→ **DATA FOR THIS TASK**
════════

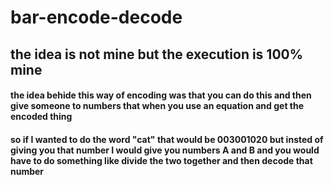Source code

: # bar-encode-decode
## the idea is not mine but the execution is 100% mine
#### the idea behide this way of encoding was that you can do this and then give someone to numbers that when you use an equation and get the encoded thing
#### so if I wanted to do the word "cat" that would be 003001020 but insted of giving you that number I would give you numbers A and B and you would have to do something like divide the two together and then decode that number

════════

→ **WHAT TO WORK ON**
Repeat the material above exactly; pictures do not belong in the copy.

→ **OUTPUT BELOW**
Source code

: # bar-encode-decode
## the idea is not mine but the execution is 100% mine
#### the idea behide this way of encoding was that you can do this and then give someone to numbers that when you use an equation and get the encoded thing
#### so if I wanted to do the word "cat" that would be 003001020 but insted of giving you that number I would give you numbers A and B and you would have to do something like divide the two together and then decode that number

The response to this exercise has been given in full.